Thursday, September 24, 2009

Net Neutrality Explained--Again! Differently!

In the wake of FCC Chairman Genachowski’s speech, there’s been a lively network neutrality discussion going on over at Obsidian Wings, here, here, and (though I didn’t comment on these) here and here and here.

I’m still very concerned that the technical issues associated with network neutrality are still falling through the cracks. Since there appears to be a limit on how big a comment you can post over at OW, I thought I’d spend some time and describe some of the issues.

The net neutrality debate of course dates back quite a while. A good summary can be had by looking at the Wu and Lessig brief to the FCC from 2003. To boil this all down, and to describe what the FCC is worried about, there seem to be three major bones of contention:

  1. That network management policies be open, so that the public can understand how traffic is being managed by any particular ISP. This is a pretty simple transparency issue.

  2. That access to an ISP’s network be available to all content providers, so that the ISP can’t favor, for example, its own content over the content of one of its competitors, or so that small providers have equal access to big providers. Let’s call this location neutrality.

  3. Finally, that ISPs practice application neutrality as well as location neutrality. The idea here is to guarantee that the internet is available as a public utility, with access guaranteed for any application--and protocol--that comes along.

Item #1 is just motherhood and apple pie, mod obfuscating enough information that an attacker can't exploit it. Transparency is good.

Item #2 was stimulated by perfectly reasonable public policy concerns. We don’t want the big providers to get bigger at the expense of the little guys, and we don’t want giant media conglomerates using their vertical content and media integration as a weapon against more horizontal competitors. All great.

At first blush, item #3 seems to make lots of sense. We want the internet to be available to the next clever fellow who invents the next killer app, right? He should be able to count on well-defined access the underlying network infrastructure, right? Wu and Lessig use the analogy of the power grid to make this point. An electronics manufacturer can count on the power grid to deliver 110V, 60 Hz current anywhere in the US. Why shouldn’t the internet provide the same platform for producers of network applications?

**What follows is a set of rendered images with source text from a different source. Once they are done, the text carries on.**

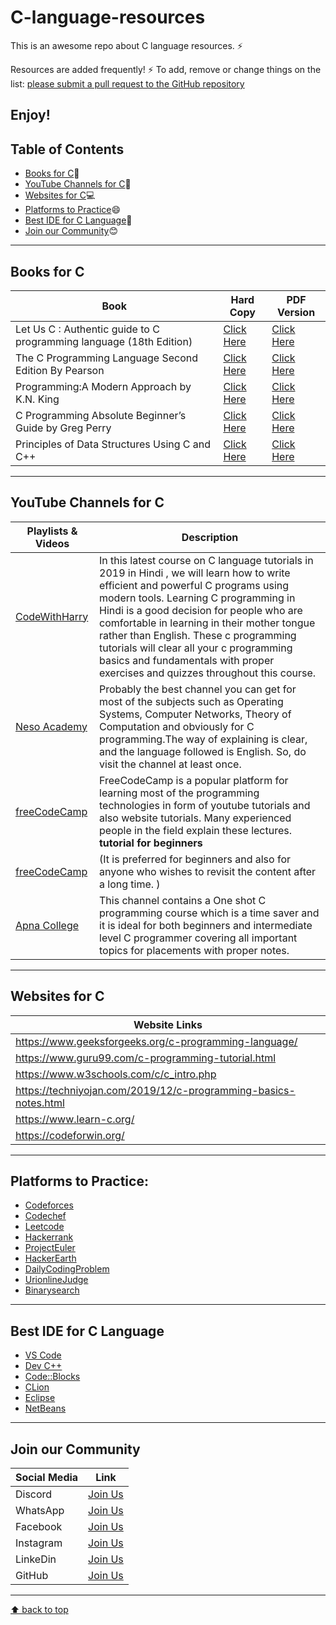 # C-language-resources
This is an awesome repo about C language resources. ⚡

Resources are added frequently! ⚡
To add, remove or change things on the list:
[please submit a pull request to the GitHub repository](https://github.com/Resourcio-Community/C-language-resources/)

Enjoy!
---
## Table of Contents
- [Books for C](#books-for-c):blue_book:
- [YouTube Channels for C](#youtube-channels-for-c):incoming_envelope:
- [Websites for C](#websites-for-c):computer:
- [Platforms to Practice](#platforms-to-practice):smile:
- [Best IDE for C Language](#best-ide-for-c-language):rose:
- [Join our Community](#join-our-community):blush:
---
## Books for C
| Book | Hard Copy | PDF Version |
| ---- | --------- | ----------- |
| Let Us C : Authentic guide to C programming language (18th Edition) | [Click Here](https://amzn.eu/d/f6ulmeX) | [Click Here](https://drive.google.com/file/d/1OyiusTb3ZF9LUCbnNyjzpXjV3T-jB5wn/view?usp=drivesdk) |
| The C Programming Language Second Edition By Pearson | [Click Here](https://amzn.eu/d/dV8Tx64) | [Click Here](https://www.pdfdrive.com/download.pdf?id=156763132&h=5013a19e2b20b82d104bae34ac7e5320&u=cache&ext=pdf) |
| Programming:A Modern Approach by K.N. King | [Click Here](https://amzn.eu/d/bE4Q9e0) | [Click Here](https://www.pdfdrive.com/download.pdf?id=184001952&h=8da872e974d71a3da307f439dc269560&u=cache&ext=pdf) |
| C Programming Absolute Beginner’s Guide by Greg Perry | [Click Here](https://amzn.eu/d/frmeJRr) | [Click Here](https://www.pdfdrive.com/download.pdf?id=200335395&h=7df96b6eed99b2cf3e896d20a362c116&u=cache&ext=pdf) |
| Principles of Data Structures Using C and C++ | [Click Here](https://amzn.eu/d/e7aIsYg) | [Click Here]( https://kiransrinivas.files.wordpress.com/2012/05/principles-of-data-structures-using-c-and-c-v-das-new-age-2008-bbs.pdf) |
---
## YouTube Channels for C
| Playlists & Videos | Description |
| -------------------| ----------- |
| [CodeWithHarry](https://www.youtube.com/watch?v=7Dh73z3icd8&list=PLu0W_9lII9aiXlHcLx-mDH1Qul38wD3aR) | In this latest course on C language tutorials in 2019 in Hindi , we will learn how to write efficient and powerful C programs using modern tools. Learning C programming in Hindi is a good decision for people who are comfortable in learning in their mother tongue rather than English. These c programming tutorials will clear all your c programming basics and fundamentals with proper exercises and quizzes throughout this course. |
| [Neso Academy](https://www.youtube.com/watch?v=rLf3jnHxSmU&list=PLBlnK6fEyqRggZZgYpPMUxdY1CYkZtARR) | Probably the best channel you can get for most of the subjects such as Operating Systems, Computer Networks, Theory of Computation and obviously for C programming.The way of explaining is clear, and the language followed is English. So, do visit the channel at least once. |
| [freeCodeCamp](https://www.youtube.com/watch?v=KJgsSFOSQv0) | FreeCodeCamp is a popular platform for learning most of the programming technologies in form of youtube tutorials and also website tutorials. Many experienced people in the field explain these lectures.  **tutorial for beginners**|
| [freeCodeCamp](https://www.youtube.com/watch?v=j-_s8f5K30I) | (It is preferred for beginners and also for anyone who wishes to revisit the content after a long time. ) |
| [Apna College](https://www.youtube.com/watch?v=irqbmMNs2Bo) | This channel contains a One shot C programming course which is a time saver and it is ideal for both beginners and intermediate level C programmer covering all important topics for placements with proper notes. |
---
## Websites for C
| Website Links |
| ------------- |
| https://www.geeksforgeeks.org/c-programming-language/ |
| https://www.guru99.com/c-programming-tutorial.html |
| https://www.w3schools.com/c/c_intro.php |
| https://techniyojan.com/2019/12/c-programming-basics-notes.html |
| https://www.learn-c.org/ |
| https://codeforwin.org/ |
---
## Platforms to Practice: 
- [Codeforces](http://codeforces.com/contests)
- [Codechef](https://www.codechef.com)
- [Leetcode](https://leetcode.com)
- [Hackerrank](https://www.hackerrank.com/dashboard)
- [ProjectEuler](https://projecteuler.net/archives)
- [HackerEarth](https://www.hackerearth.com/challenges/)
- [DailyCodingProblem](https://www.dailycodingproblem.com)
- [UrionlineJudge](https://www.urionlinejudge.com.br/judge/en/login)
- [Binarysearch](https://binarysearch.com/)
---
## Best IDE for C Language
- [VS Code](https://code.visualstudio.com/)
- [Dev C++](https://www.bloodshed.net/)
- [Code::Blocks](http://www.codeblocks.org/downloads/binaries/)
- [CLion](https://www.jetbrains.com/clion/download/#section=windows)
- [Eclipse](https://www.eclipse.org/downloads/packages/release/kepler/sr2/eclipse-ide-cc-developers)
- [NetBeans](https://netbeans.apache.org/download/index.html)
---
## Join our Community
| Social Media | Link |
| ------------ | ---- |
| Discord | [Join Us](https://discord.gg/j2cMDF6Dtx) |
| WhatsApp | [Join Us](https://chat.whatsapp.com/Km6AX9di04ZLIpFEcXTiNK) |
| Facebook | [Join Us](https://www.facebook.com/profile.php?id=100088472180461) |
| Instagram | [Join Us](https://www.instagram.com/resourciocommunity22/) |
| LinkeDin | [Join Us](https://www.linkedin.com/in/resourcio-community22/) |
| GitHub | [Join Us](https://github.com/Resourcio-Community) |
---
[⬆ back to top](#table-of-contents)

Well, there’s a problem. In fact, I can think of two problems, one pretty simple and the other definitely not-so-simple.

The first problem is that, while we think of our ISPs providing us internet service, what they mostly provide is web service. In 2007, HTTP traffic comprised 46% of all web traffic. Back in the late 90’s that number was probably closer to 85%.

But in between, a little thing called peer-to-peer (P2P) file sharing came along, with BitTorrent being the killer app.

The vast majority of ISP subscribers use the web for pretty much everything, so ISPs optimized their traffic engineering for web applications. Web access is very simple, but it’s highly asymmetric: You make a small request and you get back a large amount of data. ISPs therefore heavily biased their network traffic toward downloading data from the core network, rather than uploading data to it. I’m currently on Time Warner Roadrunner, and my download speed is 15 Mbps, but my upload speed is only 1 Mbps.

But a relatively small number of users use the internet for P2P file sharing. That application is so bandwidth-intensive that in 2007 it accounted for 37% of all traffic.

Access ISPs hate BitTorrent. BitTorrent uploads and downloads nearly symmetrically, and it uploads and downloads a lot. If you’re on a DOCSIS cable system for internet and you have a P2P aficionado in your neighborhood, there’s a pretty good chance that he’s consuming a sizable chunk of the upload bandwidth available.

ISPs attempted to solve this problem by throttling BitTorrent. All they have to do is drop the occasional packet, or even de-prioritize the traffic at the router, and BitTorrent uploads and downloads slow to a crawl. Torrent-heads responded by encrypting their BitTorrent flows, so it was harder to do packet inspection to discover which flows were true P2P traffic.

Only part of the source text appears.